AA Applied Algorithms

0/1 Knapsack Problem

Fill a knapsack of fixed capacity with items of given weight and value — maximize total value.

Intuition

The big idea

You're shopping with a fixed budget (knapsack capacity = budget; weight = price). Every item has a price tag and a "worth" to you. You can either buy it or not — no halves. Goal: maximize total worth without going over budget.

The "0/1" means each item is fully in or fully out. (If you could split items, a simple greedy by value-per-weight would optimally solve it — but you can't.)

Concrete example (from your notes)

Knapsack capacity K = 13 kg. 13 items:

ItemWeightValueValue/Weight
O1, O26 kg480 $80
O3–O72 kg158 $79
O8–O103 kg233 $77.7
O11–O131 kg2 $2

Naive: take O1 + O2 = 12 kg (960 $), then fit one O11 (1 kg, 2 $) → total 962 $.

Better: take O1 (6) + O3 (2) + O4 (2) + O8 (3) = 13 kg → 480+158+158+233 = 1029 $. 🏆

This shows why simple greedy isn't enough — you need to consider combinations.

4 construction methods

All four follow the same skeleton:

Sort items by some criterion.
weight = 0; value = 0
for each item i (in sorted order):
    if weight + w[i] <= K:
        put i in the bag
        value += v[i]; weight += w[i]
MethodSort byWhy try this?
M1weight ↑ (lightest first)Fit as many small things as possible
M2weight ↓ (heaviest first)Use capacity quickly — fewer items to consider
M3value ↑ (cheapest first)(generally bad; included for comparison)
M4value ↓ (most valuable first)Naively grab high value

None of these is guaranteed optimal. Sorting by value/weight ratio is usually best (this is what M4-ratio does in your local search version 5).

Local search — Greedy improvement

Once you have any feasible solution, you can try to improve it by swapping items in and out.

Version 1 — Random swap, accept if gain > 0

while (not stop):
    pick random item X in the bag
    pick random item Y not in the bag
    if (swap X↔Y is feasible) and (new value > old value):
        accept the swap

Version 2 — Swap OR migrate

while (not stop):
    choice = random 0 or 1
    if choice == 0:    # swap
        same as Version 1
    else:              # migrate (add an item if there's room)
        pick random X not in bag
        if (weight + w[X] <= K):
            add X to the bag

Version 3 — Swap and repair

while (not stop):
    swap (X in, Y out)  // ignore feasibility for now
    if new value > old value:
        accept the swap

# Repair phase
while (weight > K):
    remove the lowest-value item from the bag

Version 4 — Best swap / best migration (not random)

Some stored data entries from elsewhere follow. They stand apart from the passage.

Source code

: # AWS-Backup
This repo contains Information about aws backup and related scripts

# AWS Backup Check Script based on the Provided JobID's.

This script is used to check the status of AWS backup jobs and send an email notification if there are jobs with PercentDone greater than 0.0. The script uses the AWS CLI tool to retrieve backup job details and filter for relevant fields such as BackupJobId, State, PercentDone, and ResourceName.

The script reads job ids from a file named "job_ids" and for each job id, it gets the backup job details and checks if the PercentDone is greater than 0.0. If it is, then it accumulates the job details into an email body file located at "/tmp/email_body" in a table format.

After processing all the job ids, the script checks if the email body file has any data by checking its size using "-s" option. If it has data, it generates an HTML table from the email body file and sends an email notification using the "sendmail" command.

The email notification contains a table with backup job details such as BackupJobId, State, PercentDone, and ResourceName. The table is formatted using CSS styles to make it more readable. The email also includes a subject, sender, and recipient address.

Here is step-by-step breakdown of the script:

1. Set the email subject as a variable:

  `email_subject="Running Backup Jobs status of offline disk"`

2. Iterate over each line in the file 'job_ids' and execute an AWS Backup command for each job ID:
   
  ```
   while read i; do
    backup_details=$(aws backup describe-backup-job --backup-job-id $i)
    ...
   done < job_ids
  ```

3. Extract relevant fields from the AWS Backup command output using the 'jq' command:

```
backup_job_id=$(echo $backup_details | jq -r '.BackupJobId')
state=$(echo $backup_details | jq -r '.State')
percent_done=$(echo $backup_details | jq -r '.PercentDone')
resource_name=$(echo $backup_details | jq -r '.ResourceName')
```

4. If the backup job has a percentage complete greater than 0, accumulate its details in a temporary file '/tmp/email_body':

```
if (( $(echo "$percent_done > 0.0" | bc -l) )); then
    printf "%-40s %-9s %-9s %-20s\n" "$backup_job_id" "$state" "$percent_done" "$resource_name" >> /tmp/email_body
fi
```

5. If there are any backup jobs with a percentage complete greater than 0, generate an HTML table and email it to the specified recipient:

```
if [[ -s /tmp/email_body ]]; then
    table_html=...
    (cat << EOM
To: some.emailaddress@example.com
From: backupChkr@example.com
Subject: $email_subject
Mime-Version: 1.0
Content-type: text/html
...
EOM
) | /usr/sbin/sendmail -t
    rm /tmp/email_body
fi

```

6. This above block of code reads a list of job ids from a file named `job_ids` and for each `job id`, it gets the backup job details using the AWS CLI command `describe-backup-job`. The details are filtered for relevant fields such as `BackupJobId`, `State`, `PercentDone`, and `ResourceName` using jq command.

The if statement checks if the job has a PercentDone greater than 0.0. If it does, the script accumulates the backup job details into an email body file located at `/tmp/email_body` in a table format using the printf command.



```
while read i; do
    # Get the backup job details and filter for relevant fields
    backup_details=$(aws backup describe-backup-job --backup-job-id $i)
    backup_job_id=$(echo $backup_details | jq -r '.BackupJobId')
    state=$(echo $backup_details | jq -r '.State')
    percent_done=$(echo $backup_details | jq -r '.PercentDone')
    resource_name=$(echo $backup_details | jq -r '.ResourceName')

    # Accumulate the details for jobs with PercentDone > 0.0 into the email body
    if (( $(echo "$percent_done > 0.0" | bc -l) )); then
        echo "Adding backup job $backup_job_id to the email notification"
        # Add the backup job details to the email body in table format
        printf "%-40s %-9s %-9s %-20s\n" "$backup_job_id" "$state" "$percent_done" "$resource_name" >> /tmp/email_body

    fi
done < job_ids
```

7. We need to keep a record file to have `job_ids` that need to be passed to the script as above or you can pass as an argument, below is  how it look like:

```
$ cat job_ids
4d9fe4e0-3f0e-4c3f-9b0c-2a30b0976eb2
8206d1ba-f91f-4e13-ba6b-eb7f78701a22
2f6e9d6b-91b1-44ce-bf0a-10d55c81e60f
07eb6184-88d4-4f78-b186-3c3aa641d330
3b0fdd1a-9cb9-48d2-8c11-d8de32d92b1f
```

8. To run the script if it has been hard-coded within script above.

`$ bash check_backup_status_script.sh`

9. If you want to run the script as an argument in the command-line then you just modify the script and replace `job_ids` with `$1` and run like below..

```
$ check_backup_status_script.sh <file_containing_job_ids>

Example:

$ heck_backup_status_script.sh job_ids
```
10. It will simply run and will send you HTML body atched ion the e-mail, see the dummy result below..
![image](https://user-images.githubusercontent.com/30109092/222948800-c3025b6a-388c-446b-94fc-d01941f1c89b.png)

Like Version 2 but instead of random X and Y, pick the best X and Y that maximize the gain.

Version 5 — Ratio-based

while (not stop):
    X ← item OUTSIDE bag with the highest value/weight ratio
    Y ← item INSIDE  bag with the lowest value/weight ratio
    if (swap X↔Y is feasible) and (new value > old value):
        accept it.

Interactive demo

Tweak items and capacity, then try the methods.

Capacity (K):

Exam tips

Ask-likely

  • "Apply M1/M2/M3/M4 to this list" — sort, then greedily insert until full.
  • "Why isn't the greedy optimal?" — the 0/1 constraint can leave wasted capacity that a better combination would fill.
  • "Show one iteration of local search Version N" — pick X, pick Y, check feasibility, check improvement.
  • "Why is value/weight ratio a good criterion?" — it measures how much value each kg of capacity buys you.